Task statement.
Go through the records below from the first line and print each one exactly, stopping after the line that contains "O Usuario-Controller é". Do not print pictures or anything past that line.
Dataset excerpts section start
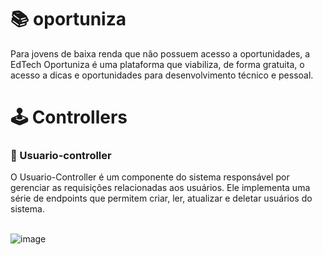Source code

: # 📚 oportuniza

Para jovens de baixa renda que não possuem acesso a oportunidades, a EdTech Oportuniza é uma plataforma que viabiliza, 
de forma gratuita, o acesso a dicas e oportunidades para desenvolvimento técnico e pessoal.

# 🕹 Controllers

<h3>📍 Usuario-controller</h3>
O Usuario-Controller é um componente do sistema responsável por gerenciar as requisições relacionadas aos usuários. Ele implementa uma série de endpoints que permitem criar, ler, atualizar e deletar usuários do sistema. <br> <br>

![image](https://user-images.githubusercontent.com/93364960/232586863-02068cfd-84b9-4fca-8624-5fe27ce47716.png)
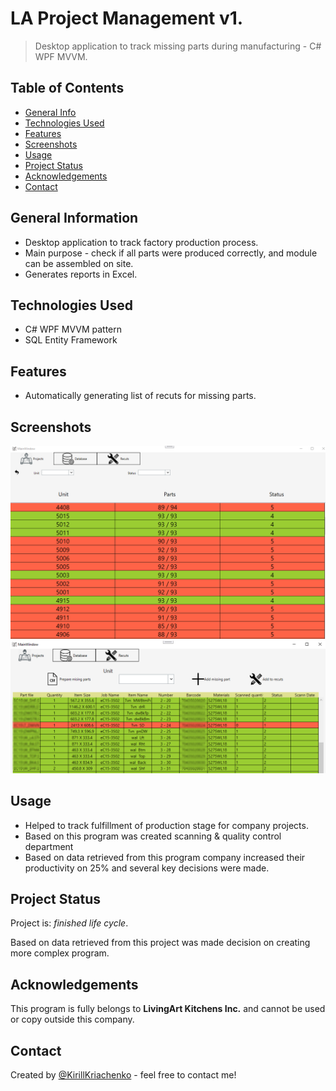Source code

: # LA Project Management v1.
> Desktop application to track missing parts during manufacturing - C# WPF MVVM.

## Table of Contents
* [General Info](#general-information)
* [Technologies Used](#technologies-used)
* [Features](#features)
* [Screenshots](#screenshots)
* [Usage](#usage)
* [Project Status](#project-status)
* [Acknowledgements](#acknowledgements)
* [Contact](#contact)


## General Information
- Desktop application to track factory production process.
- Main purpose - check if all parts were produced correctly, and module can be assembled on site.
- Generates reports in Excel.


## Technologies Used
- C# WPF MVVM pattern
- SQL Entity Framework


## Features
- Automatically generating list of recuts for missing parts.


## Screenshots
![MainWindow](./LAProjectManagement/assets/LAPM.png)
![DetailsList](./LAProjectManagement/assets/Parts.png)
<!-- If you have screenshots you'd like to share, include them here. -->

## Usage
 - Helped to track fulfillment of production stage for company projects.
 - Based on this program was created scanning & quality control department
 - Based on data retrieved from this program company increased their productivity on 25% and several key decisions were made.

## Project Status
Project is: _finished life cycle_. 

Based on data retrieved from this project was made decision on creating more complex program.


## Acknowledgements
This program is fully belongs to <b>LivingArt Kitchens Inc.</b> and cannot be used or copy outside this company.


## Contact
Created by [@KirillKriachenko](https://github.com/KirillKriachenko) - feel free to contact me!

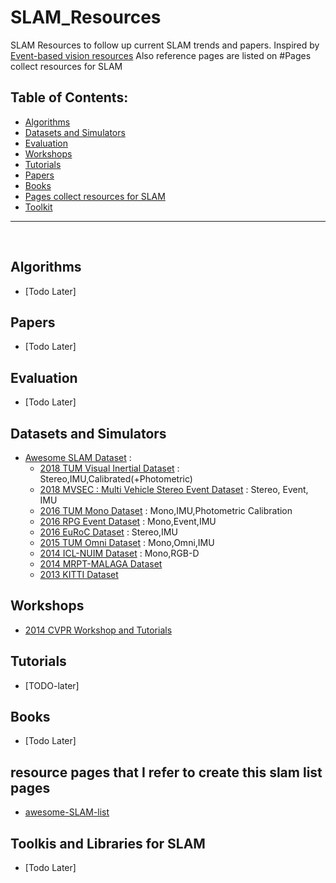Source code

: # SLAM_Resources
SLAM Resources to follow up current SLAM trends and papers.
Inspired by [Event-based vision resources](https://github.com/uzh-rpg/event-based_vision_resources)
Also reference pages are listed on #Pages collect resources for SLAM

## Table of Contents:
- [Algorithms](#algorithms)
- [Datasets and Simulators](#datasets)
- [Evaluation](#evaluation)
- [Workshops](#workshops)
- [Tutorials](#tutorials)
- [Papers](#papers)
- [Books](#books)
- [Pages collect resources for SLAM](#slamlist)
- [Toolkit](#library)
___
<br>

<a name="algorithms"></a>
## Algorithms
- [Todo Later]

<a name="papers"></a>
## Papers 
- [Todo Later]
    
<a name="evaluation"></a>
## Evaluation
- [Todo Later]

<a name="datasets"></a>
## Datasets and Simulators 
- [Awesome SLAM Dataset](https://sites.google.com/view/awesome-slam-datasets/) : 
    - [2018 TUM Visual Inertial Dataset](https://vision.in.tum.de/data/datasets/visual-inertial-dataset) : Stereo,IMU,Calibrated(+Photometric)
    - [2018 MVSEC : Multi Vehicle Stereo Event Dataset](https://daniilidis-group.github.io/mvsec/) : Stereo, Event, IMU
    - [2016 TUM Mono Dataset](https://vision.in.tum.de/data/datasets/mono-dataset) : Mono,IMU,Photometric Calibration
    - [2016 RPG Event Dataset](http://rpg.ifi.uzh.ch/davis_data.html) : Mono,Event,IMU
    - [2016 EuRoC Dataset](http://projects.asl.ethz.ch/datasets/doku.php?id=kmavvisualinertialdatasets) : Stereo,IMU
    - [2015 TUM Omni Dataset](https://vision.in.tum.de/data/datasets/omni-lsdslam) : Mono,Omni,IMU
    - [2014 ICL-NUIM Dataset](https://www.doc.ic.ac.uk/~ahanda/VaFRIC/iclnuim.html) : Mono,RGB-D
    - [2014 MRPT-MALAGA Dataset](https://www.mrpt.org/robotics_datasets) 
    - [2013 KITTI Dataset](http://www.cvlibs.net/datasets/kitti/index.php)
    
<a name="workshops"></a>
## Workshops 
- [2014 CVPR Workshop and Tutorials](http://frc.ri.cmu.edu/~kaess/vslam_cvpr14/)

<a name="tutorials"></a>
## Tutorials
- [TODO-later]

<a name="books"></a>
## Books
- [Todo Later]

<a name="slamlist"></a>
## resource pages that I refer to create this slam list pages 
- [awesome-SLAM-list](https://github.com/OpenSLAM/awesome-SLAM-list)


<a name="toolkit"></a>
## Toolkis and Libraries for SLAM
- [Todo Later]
Dataset excerpts section end
Answer area.
Source code

: # 📚 oportuniza

Para jovens de baixa renda que não possuem acesso a oportunidades, a EdTech Oportuniza é uma plataforma que viabiliza, 
de forma gratuita, o acesso a dicas e oportunidades para desenvolvimento técnico e pessoal.

# 🕹 Controllers

<h3>📍 Usuario-controller</h3>
O Usuario-Controller é um componente do sistema responsável por gerenciar as requisições relacionadas aos usuários. Ele implementa uma série de endpoints que permitem criar, ler, atualizar e deletar usuários do sistema. <br> <br>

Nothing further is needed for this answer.